Within the listing below, how many lines contain the word "aligned"? Answer with the number only.
[[ Input records open ]]
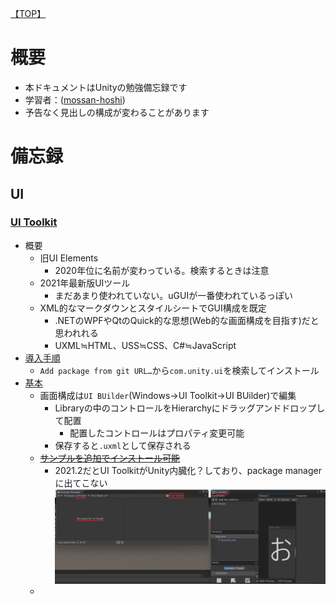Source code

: [【TOP】](../README.md)
# 概要
- 本ドキュメントはUnityの勉強備忘録です
- 学習者：([mossan-hoshi](https://twitter.com/mossan_hoshi))
- 予告なく見出しの構成が変わることがあります

# 備忘録
## UI
### [UI Toolkit](https://docs.unity3d.com/2021.2/Documentation/Manual/UIElements.html)
- 概要
  - 旧UI Elements
    - 2020年位に名前が変わっている。検索するときは注意
  - 2021年最新版UIツール
    - まだあまり使われていない。uGUIが一番使われているっぽい
  - XML的なマークダウンとスタイルシートでGUI構成を既定
    - .NETのWPFやQtのQuick的な思想(Web的な画面構成を目指す)だと思われれる
    - UXML≒HTML、USS≒CSS、C#≒JavaScript
- [導入手順](https://docs.unity3d.com/2020.2/Documentation/Manual/UITK-package.html)
  - `Add package from git URL…`から`com.unity.ui`を検索してインストール
- [基本](https://creator.game.cyberagent.co.jp/?p=7921)
  - 画面構成は`UI BUilder`(Windows->UI Toolkit->UI BUilder)で編集
    - Libraryの中のコントロールをHierarchyにドラッグアンドドロップして配置
      - 配置したコントロールはプロパティ変更可能
    - 保存すると`.uxml`として保存される
  - ~~[サンプルを追加でインストール可能](https://zenn.dev/shiena/articles/uitoolkit-sample)~~
    - 2021.2だとUI ToolkitがUnity内臓化？しており、package managerに出てこない
      ![](image/2021-09-11-20-25-02.png)
  - 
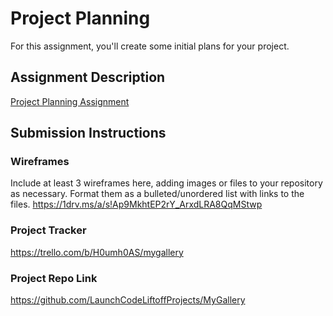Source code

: # Project Planning
For this assignment, you'll create some initial plans for your project.

## Assignment Description
[Project Planning Assignment](https://education.launchcode.org/liftoff/modules/assignments/project-planning)

## Submission Instructions

### Wireframes

Include at least 3 wireframes here, adding images or files to your repository as necessary. Format them as a bulleted/unordered list with links to the files.
https://1drv.ms/a/s!Ap9MkhtEP2rY_ArxdLRA8QqMStwp

### Project Tracker

https://trello.com/b/H0umh0AS/mygallery

### Project Repo Link

https://github.com/LaunchCodeLiftoffProjects/MyGallery
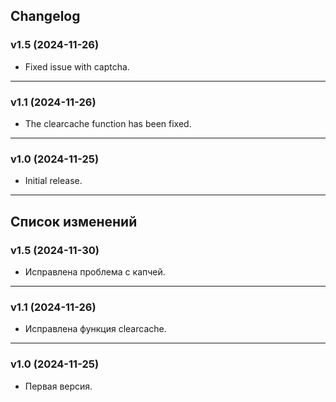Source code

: ## Changelog
### v1.5 (2024-11-26)
* Fixed issue with captcha.
***
### v1.1 (2024-11-26)
* The clearcache function has been fixed.
***
### v1.0 (2024-11-25)
* Initial release.

***

## Список изменений
### v1.5 (2024-11-30)
* Исправлена проблема с капчей.
***
### v1.1 (2024-11-26)
* Исправлена функция clearcache.
***
### v1.0 (2024-11-25)
* Первая версия.

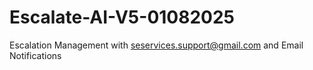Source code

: # Escalate-AI-V5-01082025
Escalation Management with seservices.support@gmail.com and Email Notifications
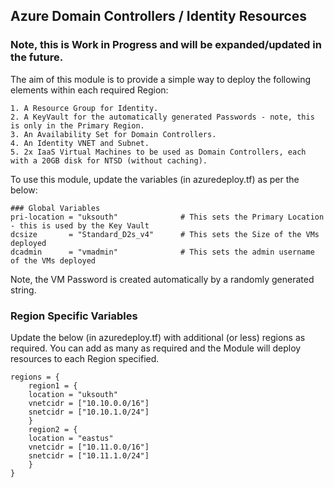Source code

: ## Azure Domain Controllers / Identity Resources

### Note, this is Work in Progress and will be expanded/updated in the future. 

The aim of this module is to provide a simple way to deploy the following elements within each required Region:

    1. A Resource Group for Identity.
    2. A KeyVault for the automatically generated Passwords - note, this is only in the Primary Region.
    3. An Availability Set for Domain Controllers.
    4. An Identity VNET and Subnet.
    5. 2x IaaS Virtual Machines to be used as Domain Controllers, each with a 20GB disk for NTSD (without caching).

To use this module, update the variables (in azuredeploy.tf) as per the below:

    ### Global Variables
    pri-location = "uksouth"              # This sets the Primary Location - this is used by the Key Vault
    dcsize       = "Standard_D2s_v4"      # This sets the Size of the VMs deployed
    dcadmin      = "vmadmin"              # This sets the admin username of the VMs deployed

Note, the VM Password is created automatically by a randomly generated string. 

### Region Specific Variables

Update the below (in azuredeploy.tf) with additional (or less) regions as required. You can add as many as required and the Module will deploy resources to each Region specified. 

    regions = {
        region1 = {
        location = "uksouth"
        vnetcidr = ["10.10.0.0/16"]
        snetcidr = ["10.10.1.0/24"]
        }
        region2 = {
        location = "eastus"
        vnetcidr = ["10.11.0.0/16"]
        snetcidr = ["10.11.1.0/24"]
        }
    }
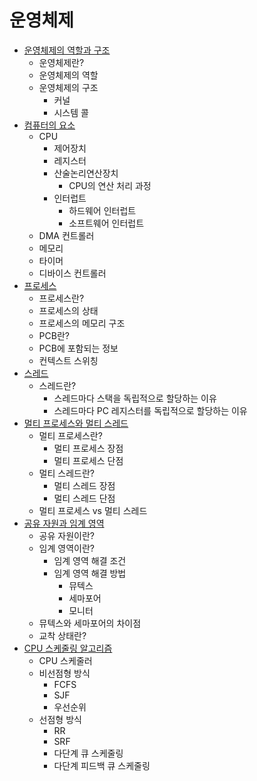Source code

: # 운영체제

- [운영체제의 역할과 구조](https://github.com/HanKwanJin/CS_Study/blob/main/OS/운영체제의-역할과-구조.md)
    - 운영체제란?
    - 운영체제의 역할
    - 운영체제의 구조
        - 커널
        - 시스템 콜
- [컴퓨터의 요소](https://github.com/HanKwanJin/CS_Study/blob/main/OS/컴퓨터의-요소.md)
    - CPU
        - 제어장치
        - 레지스터
        - 산술논리연산장치
            - CPU의 연산 처리 과정
        - 인터럽트
            - 하드웨어 인터럽트
            - 소프트웨어 인터럽트
    - DMA 컨트롤러
    - 메모리
    - 타이머
    - 디바이스 컨트롤러
- [프로세스](https://github.com/HanKwanJin/CS_Study/blob/main/OS/프로세스.md)
    - 프로세스란?
    - 프로세스의 상태
    - 프로세스의 메모리 구조
    - PCB란?
    - PCB에 포함되는 정보
    - 컨텍스트 스위칭
- [스레드](https://github.com/HanKwanJin/CS_Study/blob/main/OS/스레드.md)
    - 스레드란?
        -  스레드마다 스택을 독립적으로 할당하는 이유
        -  스레드마다 PC 레지스터를 독립적으로 할당하는 이유
- [멀티 프로세스와 멀티 스레드](https://github.com/HanKwanJin/CS_Study/blob/main/OS/멀티프로세스와-멀티스레드.md)
    - 멀티 프로세스란?
        - 멀티 프로세스 장점
        - 멀티 프로세스 단점
    - 멀티 스레드란?
        - 멀티 스레드 장점
        - 멀티 스레드 단점
    - 멀티 프로세스 vs 멀티 스레드
- [공유 자원과 임계 영역](https://github.com/HanKwanJin/CS_Study/blob/main/OS/공유-자원과-임계-영역.md)
    - 공유 자원이란?
    - 임계 영역이란?
        - 임계 영역 해결 조건
        - 임계 영역 해결 방법
            - 뮤텍스
            - 세마포어
            - 모니터
    - 뮤텍스와 세마포어의 차이점
    - 교착 상태란?
- [CPU 스케줄링 알고리즘](https://github.com/HanKwanJin/CS_Study/blob/main/OS/CPU-스케줄링-알고리즘.md)
    - CPU 스케줄러
    - 비선점형 방식
        - FCFS
        - SJF
        - 우선순위
    - 선점형 방식
        - RR
        - SRF
        - 다단계 큐 스케줄링
        - 다단계 피드백 큐 스케줄링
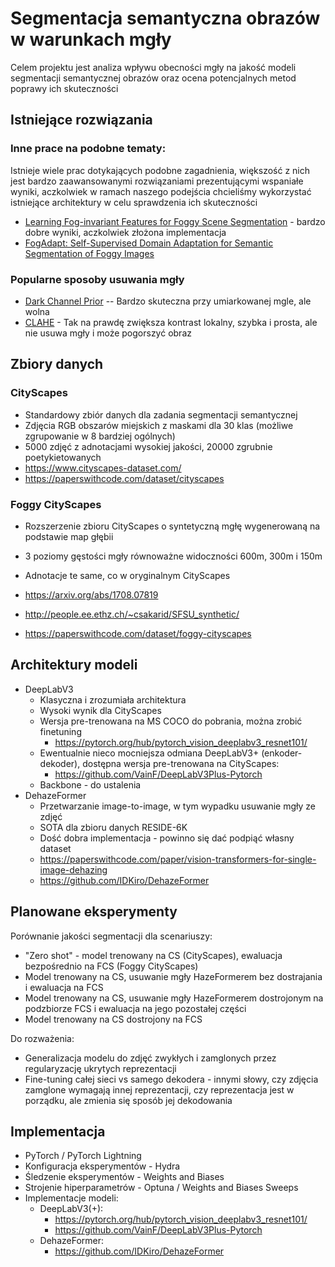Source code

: # Segmentacja semantyczna obrazów w warunkach mgły

Celem projektu jest analiza wpływu obecności mgły na jakość modeli segmentacji semantycznej obrazów oraz ocena potencjalnych metod poprawy ich skuteczności 

## Istniejące rozwiązania

### Inne prace na podobne tematy:
Istnieje wiele prac dotykających podobne zagadnienia, większość z nich jest bardzo zaawansowanymi rozwiązaniami prezentującymi wspaniałe wyniki, aczkolwiek w ramach naszego podejścia chcieliśmy wykorzystać istniejące architektury w celu sprawdzenia ich skuteczności
- [Learning Fog-invariant Features for Foggy Scene Segmentation](https://arxiv.org/abs/2204.01587) - bardzo dobre wyniki, aczkolwiek złożona implementacja
- [FogAdapt: Self-Supervised Domain Adaptation for Semantic Segmentation of Foggy Images](https://arxiv.org/abs/2201.02588)


### Popularne sposoby usuwania mgły
- [Dark Channel Prior](https://www.sciencedirect.com/topics/computer-science/dark-channel-prior) -- Bardzo skuteczna przy umiarkowanej mgle, ale wolna
 - [CLAHE](https://docs.opencv.org/4.x/d5/daf/tutorial_py_histogram_equalization.html) - Tak na prawdę zwiększa kontrast lokalny, szybka i prosta, ale nie usuwa mgły i może pogorszyć obraz



## Zbiory danych 

### CityScapes

- Standardowy zbiór danych dla zadania segmentacji semantycznej
- Zdjęcia RGB obszarów miejskich z maskami dla 30 klas (możliwe zgrupowanie w 8 bardziej ogólnych)
- 5000 zdjęć z adnotacjami wysokiej jakości, 20000 zgrubnie poetykietowanych
- https://www.cityscapes-dataset.com/
- https://paperswithcode.com/dataset/cityscapes

### Foggy CityScapes

- Rozszerzenie zbioru CityScapes o syntetyczną mgłę wygenerowaną na podstawie map głębii
- 3 poziomy gęstości mgły równoważne widoczności 600m, 300m i 150m
- Adnotacje te same, co w oryginalnym CityScapes

- https://arxiv.org/abs/1708.07819
- http://people.ee.ethz.ch/~csakarid/SFSU_synthetic/
- https://paperswithcode.com/dataset/foggy-cityscapes

## Architektury modeli

- DeepLabV3
  - Klasyczna i zrozumiała architektura
  - Wysoki wynik dla CityScapes
  - Wersja pre-trenowana na MS COCO do pobrania, można zrobić finetuning
    - https://pytorch.org/hub/pytorch_vision_deeplabv3_resnet101/
  - Ewentualnie nieco mocniejsza odmiana DeepLabV3+ (enkoder-dekoder), dostępna wersja pre-trenowana na CityScapes:
    - https://github.com/VainF/DeepLabV3Plus-Pytorch
  - Backbone - do ustalenia
- DehazeFormer
  - Przetwarzanie image-to-image, w tym wypadku usuwanie mgły ze zdjęć
  - SOTA dla zbioru danych RESIDE-6K
  - Dość dobra implementacja - powinno się dać podpiąć własny dataset
  - https://paperswithcode.com/paper/vision-transformers-for-single-image-dehazing
  - https://github.com/IDKiro/DehazeFormer

## Planowane eksperymenty

Porównanie jakości segmentacji dla scenariuszy:

- "Zero shot" - model trenowany na CS (CityScapes), ewaluacja bezpośrednio na FCS (Foggy CityScapes)
- Model trenowany na CS, usuwanie mgły HazeFormerem bez dostrajania i ewaluacja na FCS
- Model trenowany na CS, usuwanie mgły HazeFormerem dostrojonym na podzbiorze FCS i ewaluacja na jego pozostałej części
- Model trenowany na CS dostrojony na FCS

Do rozważenia:
- Generalizacja modelu do zdjęć zwykłych i zamglonych przez regularyzację ukrytych reprezentacji
- Fine-tuning całej sieci vs samego dekodera - innymi słowy, czy zdjęcia zamglone wymagają innej reprezentacji, czy reprezentacja jest w porządku, ale zmienia się sposób jej dekodowania

## Implementacja

- PyTorch / PyTorch Lightning
- Konfiguracja eksperymentów - Hydra
- Śledzenie eksperymentów - Weights and Biases
- Strojenie hiperparametrów - Optuna / Weights and Biases Sweeps
- Implementacje modeli:
  - DeepLabV3(+): 
    - https://pytorch.org/hub/pytorch_vision_deeplabv3_resnet101/
    - https://github.com/VainF/DeepLabV3Plus-Pytorch
  - DehazeFormer:
    - https://github.com/IDKiro/DehazeFormer
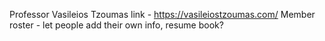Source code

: Professor Vasileios Tzoumas link - https://vasileiostzoumas.com/
Member roster - let people add their own info, resume book?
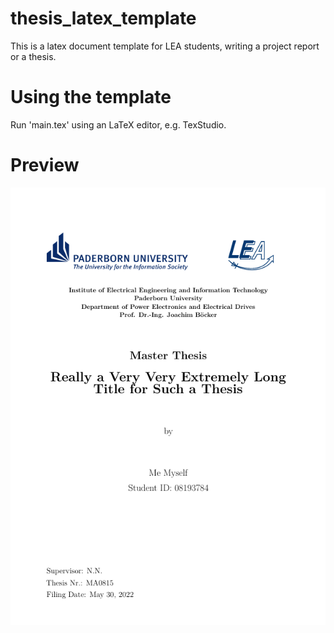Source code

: # thesis_latex_template
This is a latex document template for LEA students, writing a project report or a thesis.

# Using the template
Run 'main.tex' using an LaTeX editor, e.g. TexStudio.

# Preview
![](first_page.png)
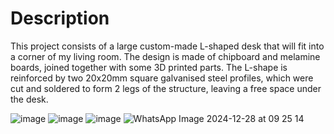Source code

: # Description
This project consists of a large custom-made L-shaped desk that will fit into a corner of my living room. The design is made of chipboard and melamine boards, joined together with some 3D printed parts. The L-shape is reinforced by two 20x20mm square galvanised steel profiles, which were cut and soldered to form 2 legs of the structure, leaving a free space under the desk.

![image](https://github.com/user-attachments/assets/c745feb2-10a9-4345-9da2-01b4a76d4c14)
![image](https://github.com/user-attachments/assets/4289d9f5-02d5-4095-9f26-9c6a15f4ee8f)
![image](https://github.com/user-attachments/assets/c7d486c4-ff54-4b5c-8506-c39c6023e765)
![WhatsApp Image 2024-12-28 at 09 25 14](https://github.com/user-attachments/assets/1f07b128-8423-443a-947d-d80b02f74d0e)
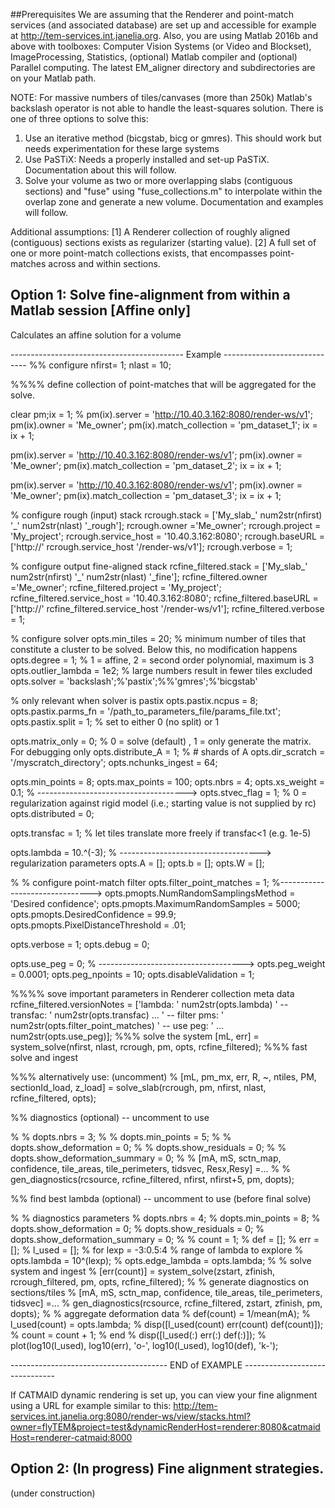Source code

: ##Prerequisites
We are assuming that the Renderer and point-match services (and associated database) are set up and accessible for example at http://tem-services.int.janelia.org.
Also, you are using Matlab 2016b and above with toolboxes: Computer Vision Systems (or Video and Blockset), ImageProcessing, Statistics, (optional) Matlab compiler and (optional) Parallel computing. The latest EM_aligner directory and subdirectories are on your Matlab path.

NOTE:
For massive numbers of tiles/canvases (more than 250k) Matlab's backslash operator is not able to handle the least-squares solution. There is one of three options to solve this:
1. Use an iterative method (bicgstab, bicg or gmres). This should work but needs experimentation for these large systems
2. Use PaSTiX: Needs a properly installed and set-up PaSTiX. Documentation about this will follow.
3. Solve your volume as two or more overlapping slabs (contiguous sections) and "fuse" using "fuse_collections.m" to interpolate within the overlap zone and generate a new volume. Documentation and examples will follow.

Additional assumptions:
[1] A Renderer collection of roughly aligned (contiguous) sections exists as regularizer (starting value). 
[2] A full set of one or more point-match collections exists, that encompasses point-matches across and within sections.

## Option 1: Solve fine-alignment from within a Matlab session [Affine only]

Calculates an affine solution for a volume


------------------------------------------- Example -----------------------------
%% configure
nfirst= 1;
nlast = 10;

%%%% define collection of point-matches that will be aggregated for the solve.

clear pm;ix = 1;
% 
pm(ix).server = 'http://10.40.3.162:8080/render-ws/v1';
pm(ix).owner = 'Me_owner';
pm(ix).match_collection = 'pm_dataset_1';
ix = ix + 1;

pm(ix).server = 'http://10.40.3.162:8080/render-ws/v1';
pm(ix).owner = 'Me_owner';
pm(ix).match_collection = 'pm_dataset_2';
ix = ix + 1;

pm(ix).server = 'http://10.40.3.162:8080/render-ws/v1';
pm(ix).owner = 'Me_owner';
pm(ix).match_collection = 'pm_dataset_3';
ix = ix + 1;



% configure rough (input) stack
rcrough.stack          = ['My_slab_' num2str(nfirst) '_' num2str(nlast) '_rough'];
rcrough.owner          ='Me_owner';
rcrough.project        = 'My_project';
rcrough.service_host   = '10.40.3.162:8080';
rcrough.baseURL        = ['http://' rcrough.service_host '/render-ws/v1'];
rcrough.verbose        = 1;

% configure output fine-aligned stack
rcfine_filtered.stack          = ['My_slab_' num2str(nfirst) '_' num2str(nlast) '_fine'];
rcfine_filtered.owner          ='Me_owner';
rcfine_filtered.project        = 'My_project';
rcfine_filtered.service_host   = '10.40.3.162:8080';
rcfine_filtered.baseURL        = ['http://' rcfine_filtered.service_host '/render-ws/v1'];
rcfine_filtered.verbose        = 1;


% configure solver
opts.min_tiles = 20; % minimum number of tiles that constitute a cluster to be solved. Below this, no modification happens
opts.degree = 1;    % 1 = affine, 2 = second order polynomial, maximum is 3
opts.outlier_lambda = 1e2;  % large numbers result in fewer tiles excluded
opts.solver = 'backslash';%'pastix';%%'gmres';%'bicgstab'


% only relevant when solver is pastix
opts.pastix.ncpus = 8;
opts.pastix.parms_fn = '/path_to_parameters_file/params_file.txt';
opts.pastix.split = 1; % set to either 0 (no split) or 1

opts.matrix_only = 0;   % 0 = solve (default) , 1 = only generate the matrix. For debugging only
opts.distribute_A = 1;  % # shards of A
opts.dir_scratch = '/myscratch_directory';
opts.nchunks_ingest = 64;

opts.min_points = 8;
opts.max_points = 100;
opts.nbrs = 4;
opts.xs_weight = 0.1;  % ------------------------------------->
opts.stvec_flag = 1;   % 0 = regularization against rigid model (i.e.; starting value is not supplied by rc)
opts.distributed = 0;

opts.transfac = 1;  % let tiles translate more freely if transfac<1 (e.g. 1e-5)

opts.lambda = 10.^(-3);  % -----------------------------------> regularization parameters
opts.A = [];
opts.b = [];
opts.W = [];

% % configure point-match filter
opts.filter_point_matches = 1;  %------------------------------->
opts.pmopts.NumRandomSamplingsMethod = 'Desired confidence';
opts.pmopts.MaximumRandomSamples = 5000;
opts.pmopts.DesiredConfidence = 99.9;
opts.pmopts.PixelDistanceThreshold = .01;

opts.verbose = 1;
opts.debug = 0;

opts.use_peg   = 0;   % ------------------------------------>
opts.peg_weight = 0.0001;
opts.peg_npoints = 10;
opts.disableValidation = 1;

%%%% sove important parameters in Renderer collection meta data
rcfine_filtered.versionNotes = ['lambda: ' num2str(opts.lambda) ' -- transfac: ' num2str(opts.transfac) ...
                                ' -- filter pms: ' num2str(opts.filter_point_matches) ' -- use peg: ' ...
                                num2str(opts.use_peg)];
%%% solve the system
[mL, err] =  system_solve(nfirst, nlast, rcrough, pm, opts, rcfine_filtered);  %%% fast solve and ingest

%%% alternatively use: (uncomment)
% [mL, pm_mx, err, R, ~, ntiles, PM, sectionId_load, z_load] = solve_slab(rcrough, pm, nfirst, nlast, rcfine_filtered, opts);


%% diagnostics (optional) -- uncomment to use

% % dopts.nbrs = 3;
% % dopts.min_points = 5;
% % dopts.show_deformation = 0;
% % dopts.show_residuals = 0;
% % dopts.show_deformation_summary = 0;
% % [mA, mS, sctn_map, confidence, tile_areas, tile_perimeters, tidsvec, Resx,Resy] =...
% %     gen_diagnostics(rcsource, rcfine_filtered, nfirst, nfirst+5, pm, dopts);


%% find best lambda (optional) -- uncomment to use (before final solve)

% % diagnostics parameters
% dopts.nbrs = 4;
% dopts.min_points = 8;
% dopts.show_deformation = 0;
% dopts.show_residuals = 0;
% dopts.show_deformation_summary = 0;
% 
% count = 1;
% def = [];
% err = [];
% l_used = [];
% for lexp = -3:0.5:4    % range of lambda to explore
%     opts.lambda = 10^(lexp);
%     opts.edge_lambda = opts.lambda;
%     % solve system and ingest
%     [err(count)] = system_solve(zstart, zfinish, rcrough_filtered, pm, opts, rcfine_filtered);
%     % generate diagnostics on sections/tiles
%     [mA, mS, sctn_map, confidence, tile_areas, tile_perimeters, tidsvec] =...
%         gen_diagnostics(rcsource, rcfine_filtered, zstart, zfinish, pm, dopts);
%     % aggregate deformation data
%     def(count) = 1/mean(mA);
%     l_used(count) = opts.lambda;
%     disp([l_used(count) err(count) def(count)]);
%     count = count + 1;
% end
% disp([l_used(:) err(:) def(:)]);
% plot(log10(l_used), log10(err), 'o-', log10(l_used), log10(def), 'k-');

--------------------------------------- END of EXAMPLE -------------------------------



If CATMAID dynamic rendering is set up, you can view your fine alignment using a URL for example similar to this:
http://tem-services.int.janelia.org:8080/render-ws/view/stacks.html?owner=flyTEM&project=test&dynamicRenderHost=renderer:8080&catmaidHost=renderer-catmaid:8000



## Option 2: (In progress) Fine alignment strategies. 
(under construction)






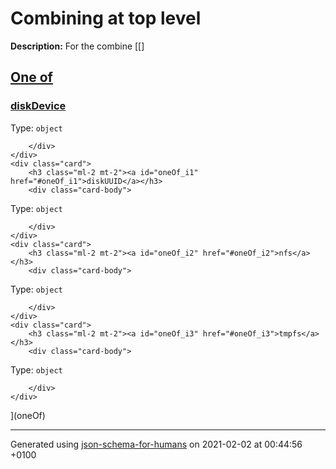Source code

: 

# Combining at top level

**Description:** For the combine
            [[]
<a id="oneOf" href="#oneOf">
    <h2 class="handle ml-2 mt-2">
      <label>One of</label>
    </h2>
</a>
    <div class="card">
        <h3 class="ml-2 mt-2"><a id="oneOf_i0" href="#oneOf_i0">diskDevice</a></h3>
        <div class="card-body">

Type: `object`

        </div>
    </div>
    <div class="card">
        <h3 class="ml-2 mt-2"><a id="oneOf_i1" href="#oneOf_i1">diskUUID</a></h3>
        <div class="card-body">

Type: `object`

        </div>
    </div>
    <div class="card">
        <h3 class="ml-2 mt-2"><a id="oneOf_i2" href="#oneOf_i2">nfs</a></h3>
        <div class="card-body">

Type: `object`

        </div>
    </div>
    <div class="card">
        <h3 class="ml-2 mt-2"><a id="oneOf_i3" href="#oneOf_i3">tmpfs</a></h3>
        <div class="card-body">

Type: `object`

        </div>
    </div>
](oneOf)

----------------------------------------------------------------------------------------------------------------------------
Generated using [json-schema-for-humans](https://github.com/coveooss/json-schema-for-humans) on 2021-02-02 at 00:44:56 +0100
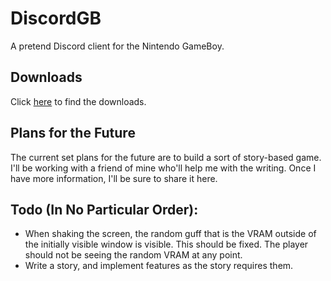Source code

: # DiscordGB

A pretend Discord client for the Nintendo GameBoy.

## Downloads

Click [here](https://github.com/JohnyTheCarrot/DiscordGB/releases) to find the downloads.

## Plans for the Future

The current set plans for the future are to build a sort of story-based
game. I'll be working with a friend of mine who'll help me with the writing. Once I have more information, I'll be sure to share it here.

## Todo (In No Particular Order):

- When shaking the screen, the random guff that is the VRAM outside of the initially visible window is visible.
  This should be fixed.
  The player should not be seeing the random VRAM at any point.
- Write a story, and implement features as the story requires them.
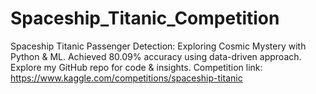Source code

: # Spaceship_Titanic_Competition
Spaceship Titanic Passenger Detection: Exploring Cosmic Mystery with Python &amp; ML.  Achieved 80.09% accuracy using data-driven approach. Explore my GitHub repo for code &amp; insights.  Competition link: https://www.kaggle.com/competitions/spaceship-titanic
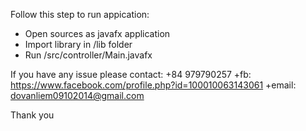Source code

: Follow this step to run appication:
- Open sources as javafx application
- Import library in /lib folder
- Run /src/controller/Main.javafx

If you  have any issue please contact:
+84 979790257
+fb: https://www.facebook.com/profile.php?id=100010063143061
+email: dovanliem09102014@gmail.com

Thank you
[[ Input records closed ]]
## Reply to the task:
2